**TASK ITEM**
State the number of lines in these records that include the string "newcommand", and say nothing more.
PROVIDED INFORMATION Start Marker
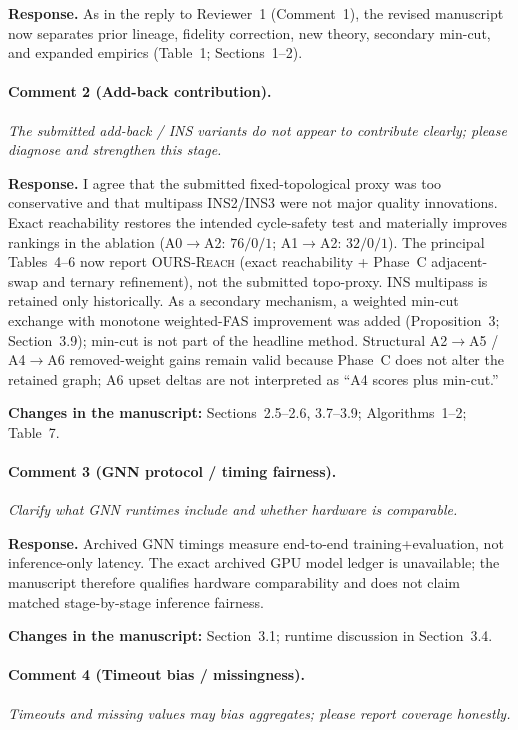 \documentclass[11pt]{article}
\newcommand{\commentbox}[1]{\par\textit{#1}\par\medskip}
\newcommand{\changes}[1]{\textbf{Changes in the manuscript:} #1\par\medskip}
\begin{document}
\noindent\textbf{Response.}
As in the reply to Reviewer~1 (Comment~1), the revised manuscript now separates prior lineage, fidelity correction, new theory, secondary min-cut, and expanded empirics (Table~1; Sections~1--2).

\paragraph{Comment 2 (Add-back contribution).}
\commentbox{The submitted add-back / INS variants do not appear to contribute clearly; please diagnose and strengthen this stage.}

\noindent\textbf{Response.}
I agree that the submitted fixed-topological proxy was too conservative and that multipass INS2/INS3 were not major quality innovations. Exact reachability restores the intended cycle-safety test and materially improves rankings in the ablation (A0$\to$A2: $76/0/1$; A1$\to$A2: $32/0/1$). The principal Tables~4--6 now report \textsc{OURS-Reach} (exact reachability + Phase~C adjacent-swap and ternary refinement), not the submitted topo-proxy. INS multipass is retained only historically. As a secondary mechanism, a weighted min-cut exchange with monotone weighted-FAS improvement was added (Proposition~3; Section~3.9); min-cut is not part of the headline method. Structural A2$\to$A5 / A4$\to$A6 removed-weight gains remain valid because Phase~C does not alter the retained graph; A6 upset deltas are not interpreted as ``A4 scores plus min-cut.''

\changes{Sections~2.5--2.6, 3.7--3.9; Algorithms~1--2; Table~7.}

\paragraph{Comment 3 (GNN protocol / timing fairness).}
\commentbox{Clarify what GNN runtimes include and whether hardware is comparable.}

\noindent\textbf{Response.}
Archived GNN timings measure end-to-end training+evaluation, not inference-only latency. The exact archived GPU model ledger is unavailable; the manuscript therefore qualifies hardware comparability and does not claim matched stage-by-stage inference fairness.

\changes{Section~3.1; runtime discussion in Section~3.4.}

\paragraph{Comment 4 (Timeout bias / missingness).}
\commentbox{Timeouts and missing values may bias aggregates; please report coverage honestly.}
\end{document}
PROVIDED INFORMATION End Marker
**YOUR RESPONSE**
2